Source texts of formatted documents

--------------------

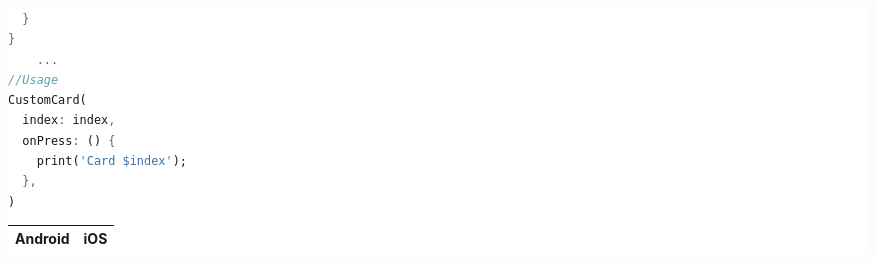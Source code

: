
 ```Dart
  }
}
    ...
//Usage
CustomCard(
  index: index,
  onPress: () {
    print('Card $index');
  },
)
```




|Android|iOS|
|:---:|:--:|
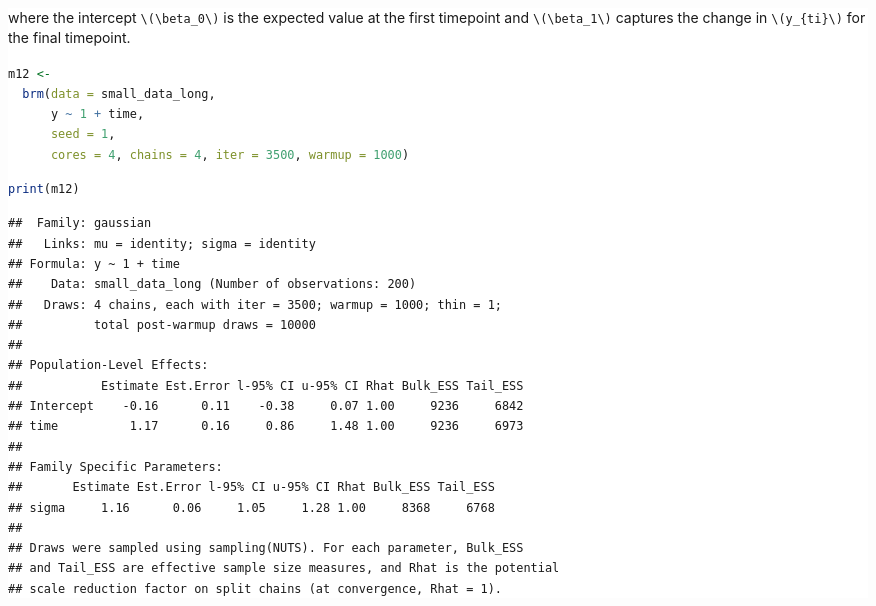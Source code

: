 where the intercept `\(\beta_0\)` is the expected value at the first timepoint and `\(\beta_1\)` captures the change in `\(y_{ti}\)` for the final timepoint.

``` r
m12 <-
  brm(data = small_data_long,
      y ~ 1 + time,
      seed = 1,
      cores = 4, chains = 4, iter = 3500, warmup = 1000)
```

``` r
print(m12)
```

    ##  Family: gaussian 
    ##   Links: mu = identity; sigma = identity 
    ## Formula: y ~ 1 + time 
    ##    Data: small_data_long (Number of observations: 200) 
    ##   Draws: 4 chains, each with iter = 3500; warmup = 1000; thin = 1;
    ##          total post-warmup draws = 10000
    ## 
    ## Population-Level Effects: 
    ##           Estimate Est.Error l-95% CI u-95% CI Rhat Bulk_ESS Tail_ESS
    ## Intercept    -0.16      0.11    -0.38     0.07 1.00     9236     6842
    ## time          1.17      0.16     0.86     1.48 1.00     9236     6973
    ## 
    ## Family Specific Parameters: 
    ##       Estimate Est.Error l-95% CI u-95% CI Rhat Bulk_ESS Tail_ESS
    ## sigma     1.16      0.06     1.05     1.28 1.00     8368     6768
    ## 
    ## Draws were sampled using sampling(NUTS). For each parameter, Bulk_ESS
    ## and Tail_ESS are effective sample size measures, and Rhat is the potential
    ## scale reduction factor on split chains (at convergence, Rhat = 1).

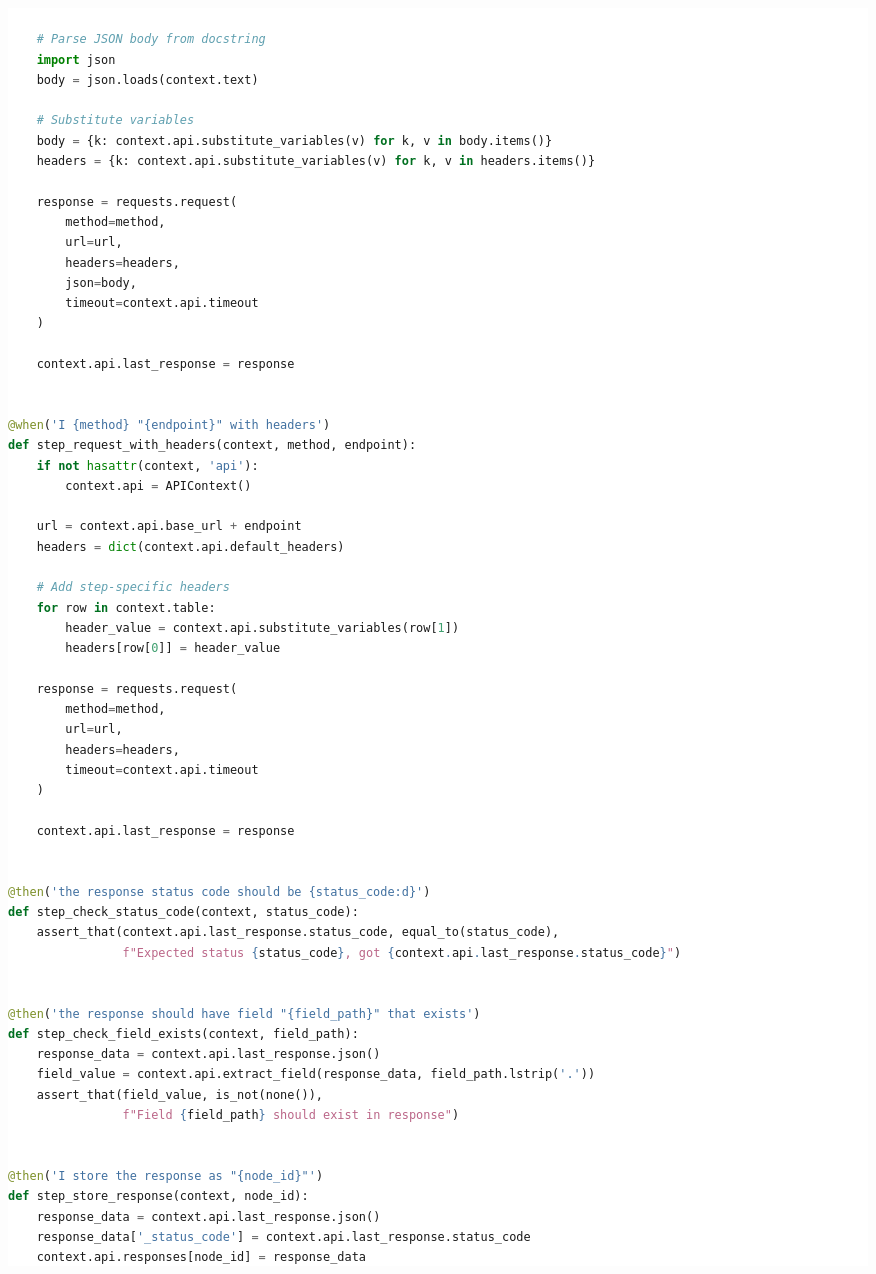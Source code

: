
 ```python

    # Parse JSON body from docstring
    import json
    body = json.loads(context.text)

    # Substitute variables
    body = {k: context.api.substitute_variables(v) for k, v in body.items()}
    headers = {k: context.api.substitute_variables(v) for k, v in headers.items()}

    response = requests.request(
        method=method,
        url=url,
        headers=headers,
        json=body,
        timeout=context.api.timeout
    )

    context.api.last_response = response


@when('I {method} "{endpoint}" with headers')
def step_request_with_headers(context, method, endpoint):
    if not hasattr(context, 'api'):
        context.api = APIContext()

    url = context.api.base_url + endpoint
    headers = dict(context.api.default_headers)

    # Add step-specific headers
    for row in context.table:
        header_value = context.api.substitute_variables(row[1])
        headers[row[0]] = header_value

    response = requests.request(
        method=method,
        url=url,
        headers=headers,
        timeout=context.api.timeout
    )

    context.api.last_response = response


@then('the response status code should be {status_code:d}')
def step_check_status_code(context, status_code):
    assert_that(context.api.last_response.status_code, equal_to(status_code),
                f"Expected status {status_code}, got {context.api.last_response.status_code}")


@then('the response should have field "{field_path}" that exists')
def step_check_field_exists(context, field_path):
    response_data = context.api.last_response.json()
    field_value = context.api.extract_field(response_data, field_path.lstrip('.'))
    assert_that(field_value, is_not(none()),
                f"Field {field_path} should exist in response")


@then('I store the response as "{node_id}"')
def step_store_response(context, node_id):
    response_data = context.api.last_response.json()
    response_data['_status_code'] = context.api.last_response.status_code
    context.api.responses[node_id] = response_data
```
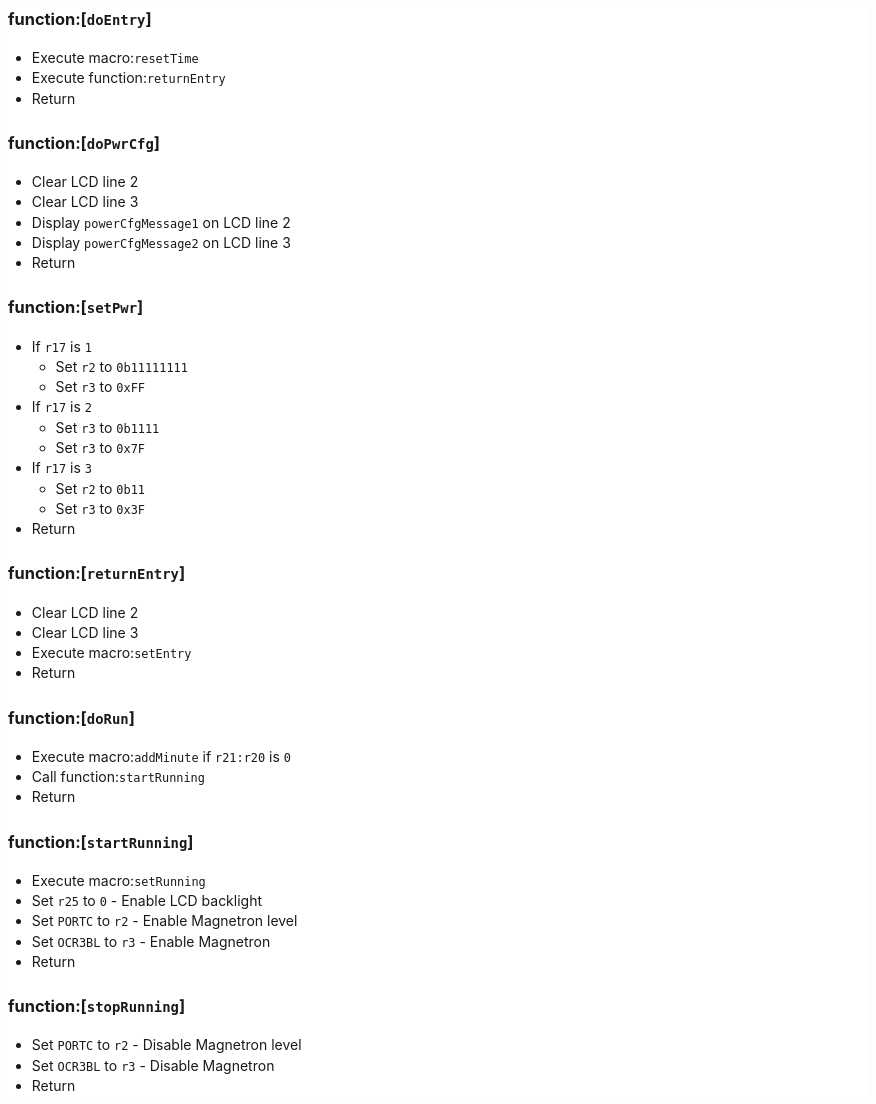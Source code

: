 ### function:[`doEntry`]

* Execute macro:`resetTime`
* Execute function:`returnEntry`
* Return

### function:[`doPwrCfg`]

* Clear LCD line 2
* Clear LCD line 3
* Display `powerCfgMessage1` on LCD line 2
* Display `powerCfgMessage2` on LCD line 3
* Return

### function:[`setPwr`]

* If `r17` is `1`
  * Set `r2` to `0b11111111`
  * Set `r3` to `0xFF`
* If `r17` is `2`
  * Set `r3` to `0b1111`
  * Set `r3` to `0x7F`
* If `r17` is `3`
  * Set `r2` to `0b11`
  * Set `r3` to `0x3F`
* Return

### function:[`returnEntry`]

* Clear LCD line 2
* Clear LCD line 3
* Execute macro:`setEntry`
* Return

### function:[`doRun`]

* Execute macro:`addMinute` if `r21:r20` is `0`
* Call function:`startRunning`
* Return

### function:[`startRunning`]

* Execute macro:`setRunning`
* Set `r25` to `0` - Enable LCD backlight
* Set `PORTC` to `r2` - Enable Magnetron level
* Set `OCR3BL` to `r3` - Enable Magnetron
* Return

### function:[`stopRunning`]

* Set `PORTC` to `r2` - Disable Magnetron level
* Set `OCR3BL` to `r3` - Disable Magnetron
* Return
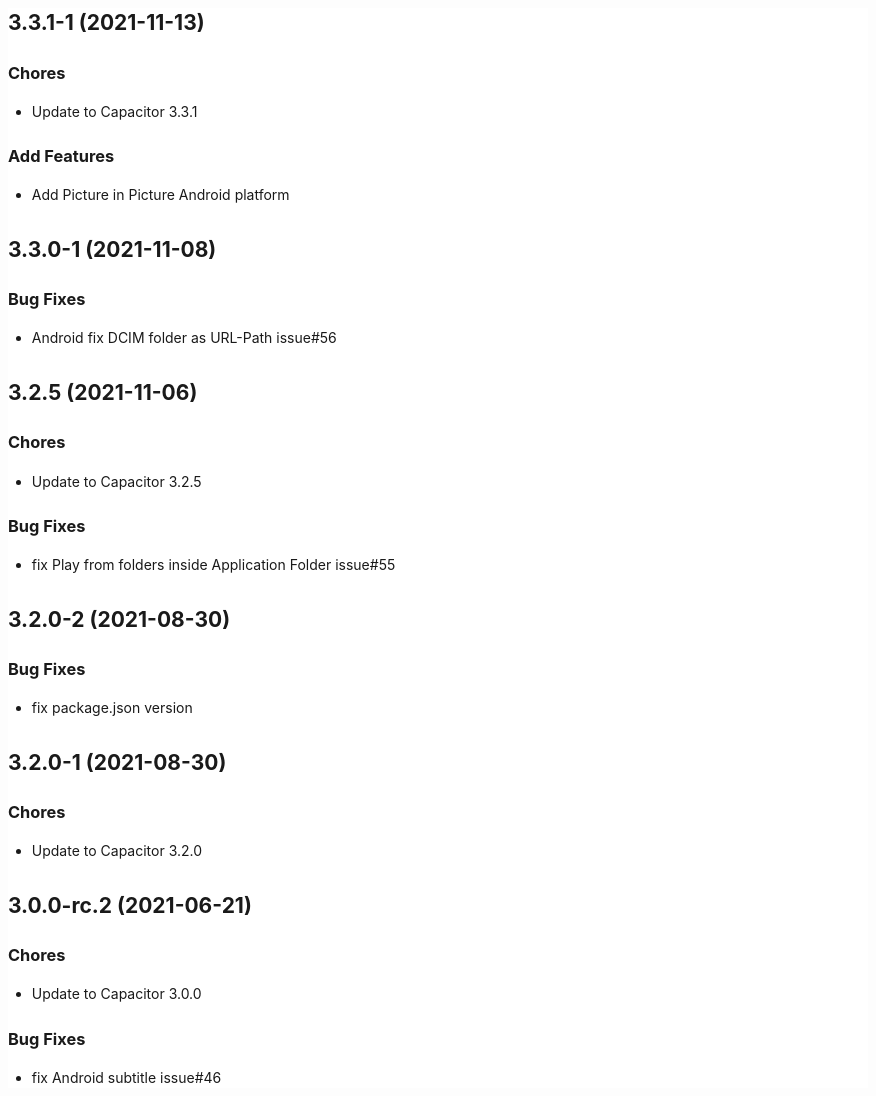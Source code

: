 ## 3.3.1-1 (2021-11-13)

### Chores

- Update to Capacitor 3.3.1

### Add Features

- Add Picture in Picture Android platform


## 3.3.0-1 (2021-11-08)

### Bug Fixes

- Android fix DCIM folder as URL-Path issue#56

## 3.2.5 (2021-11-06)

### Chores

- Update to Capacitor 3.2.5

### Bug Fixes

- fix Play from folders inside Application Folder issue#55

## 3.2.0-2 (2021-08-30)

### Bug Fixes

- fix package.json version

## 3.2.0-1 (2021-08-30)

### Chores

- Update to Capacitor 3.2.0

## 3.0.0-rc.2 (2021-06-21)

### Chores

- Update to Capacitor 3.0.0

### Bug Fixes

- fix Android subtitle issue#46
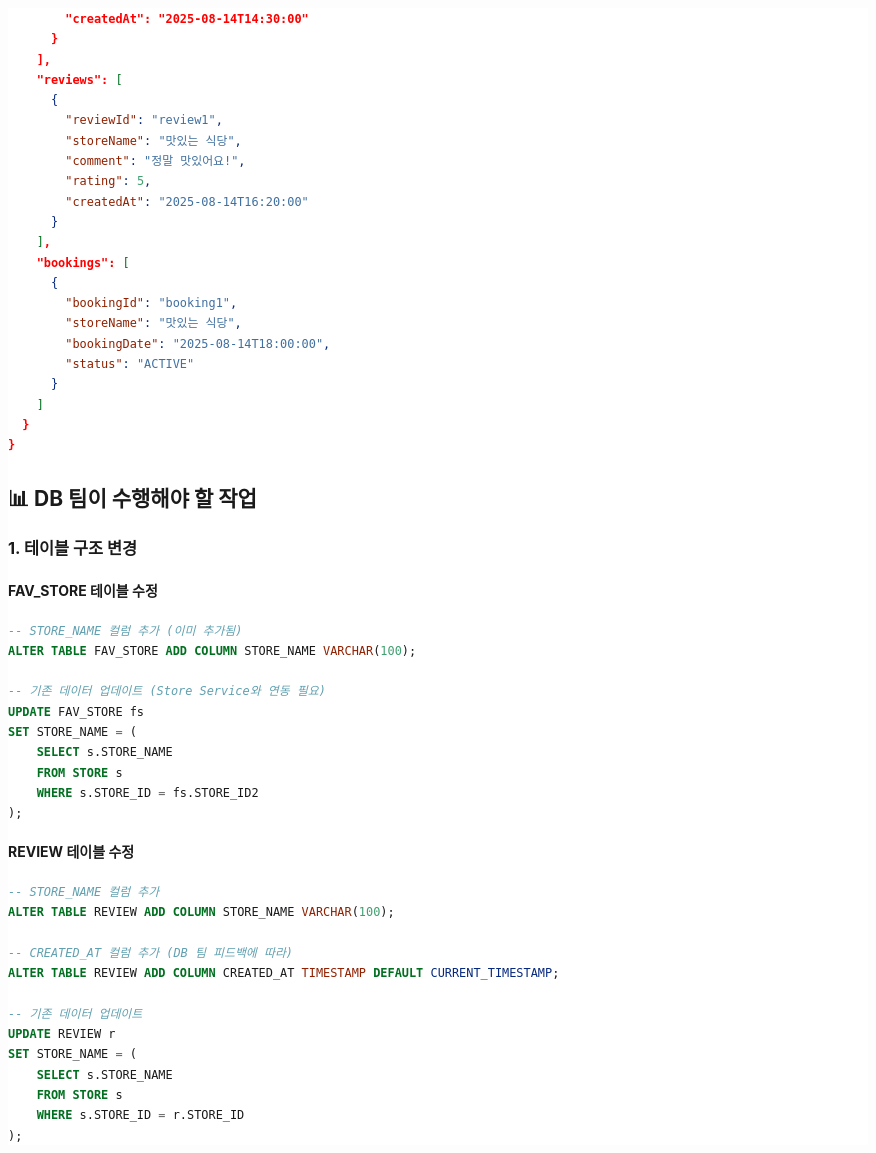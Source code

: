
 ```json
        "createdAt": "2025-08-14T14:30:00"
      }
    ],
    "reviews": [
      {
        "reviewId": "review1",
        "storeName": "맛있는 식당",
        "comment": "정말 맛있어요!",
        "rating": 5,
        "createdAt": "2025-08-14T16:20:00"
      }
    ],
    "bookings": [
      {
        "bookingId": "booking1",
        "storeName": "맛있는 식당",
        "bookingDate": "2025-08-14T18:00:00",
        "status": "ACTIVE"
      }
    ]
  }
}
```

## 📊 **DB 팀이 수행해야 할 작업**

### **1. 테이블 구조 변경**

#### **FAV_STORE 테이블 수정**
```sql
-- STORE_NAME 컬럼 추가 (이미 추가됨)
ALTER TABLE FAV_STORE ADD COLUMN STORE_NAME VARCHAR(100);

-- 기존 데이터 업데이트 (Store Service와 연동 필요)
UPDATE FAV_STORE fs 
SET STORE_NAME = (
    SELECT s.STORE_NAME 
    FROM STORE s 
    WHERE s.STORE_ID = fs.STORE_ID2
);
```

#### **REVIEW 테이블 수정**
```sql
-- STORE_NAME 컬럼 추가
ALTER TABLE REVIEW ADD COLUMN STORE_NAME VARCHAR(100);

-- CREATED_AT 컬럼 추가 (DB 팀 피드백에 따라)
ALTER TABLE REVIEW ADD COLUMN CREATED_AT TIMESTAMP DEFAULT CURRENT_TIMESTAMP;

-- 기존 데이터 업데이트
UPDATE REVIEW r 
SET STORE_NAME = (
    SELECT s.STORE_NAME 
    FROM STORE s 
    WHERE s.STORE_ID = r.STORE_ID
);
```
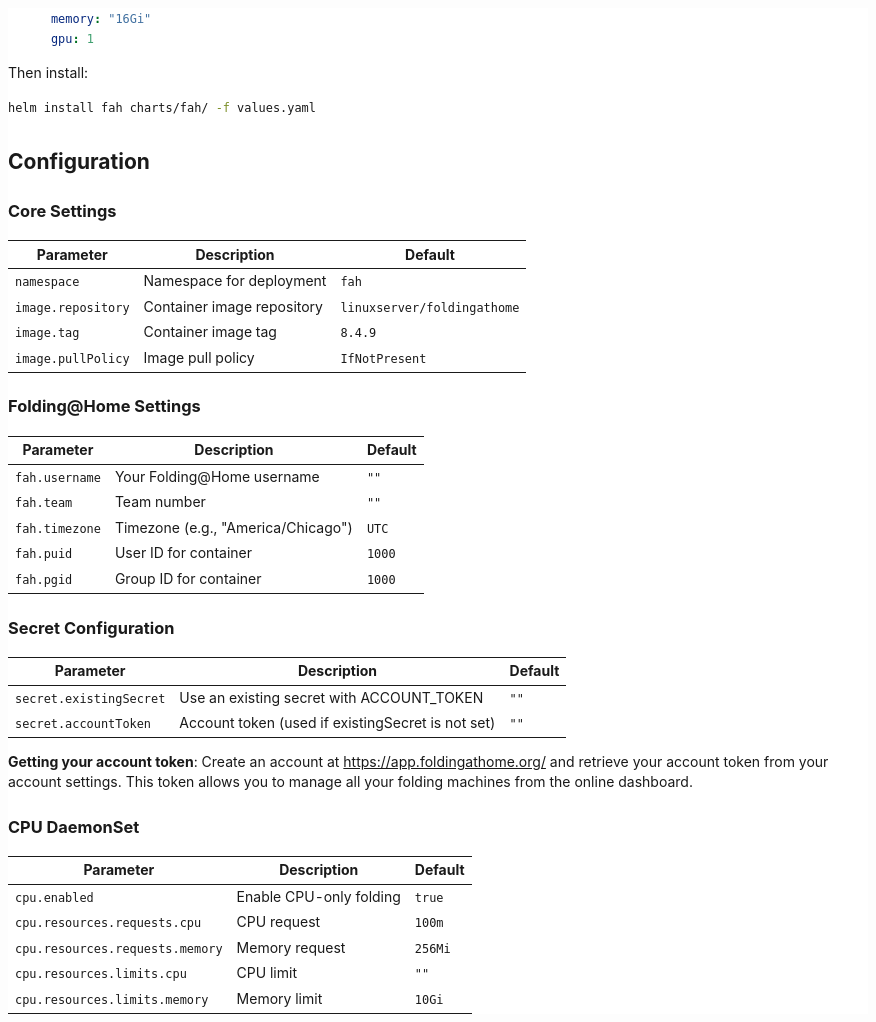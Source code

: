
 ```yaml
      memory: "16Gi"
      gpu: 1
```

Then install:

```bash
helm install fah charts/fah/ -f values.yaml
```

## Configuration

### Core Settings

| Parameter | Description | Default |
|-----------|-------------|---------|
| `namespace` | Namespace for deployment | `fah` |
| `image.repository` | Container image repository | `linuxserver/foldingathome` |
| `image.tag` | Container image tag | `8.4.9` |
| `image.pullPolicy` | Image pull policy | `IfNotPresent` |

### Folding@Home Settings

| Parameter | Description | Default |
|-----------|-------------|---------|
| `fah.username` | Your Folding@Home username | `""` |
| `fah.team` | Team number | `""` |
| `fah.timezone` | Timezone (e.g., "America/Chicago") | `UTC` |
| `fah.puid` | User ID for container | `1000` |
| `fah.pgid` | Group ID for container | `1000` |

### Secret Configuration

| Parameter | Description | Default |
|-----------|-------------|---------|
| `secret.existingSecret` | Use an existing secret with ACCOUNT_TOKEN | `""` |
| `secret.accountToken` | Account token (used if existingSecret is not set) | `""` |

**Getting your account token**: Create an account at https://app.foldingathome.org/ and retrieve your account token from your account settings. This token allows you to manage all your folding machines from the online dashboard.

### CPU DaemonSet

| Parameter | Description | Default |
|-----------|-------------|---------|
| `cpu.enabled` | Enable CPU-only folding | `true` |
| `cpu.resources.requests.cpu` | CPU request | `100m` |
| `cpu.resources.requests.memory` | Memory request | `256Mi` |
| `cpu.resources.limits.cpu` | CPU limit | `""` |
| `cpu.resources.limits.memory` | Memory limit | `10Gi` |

--------------------

• **Problem**
Which lines hold the word "Android"? Copy each of them from the records.

• **Task output**
|Android|iOS|
- Add Picture in Picture Android platform
- Android fix DCIM folder as URL-Path issue#56
- fix Android subtitle issue#46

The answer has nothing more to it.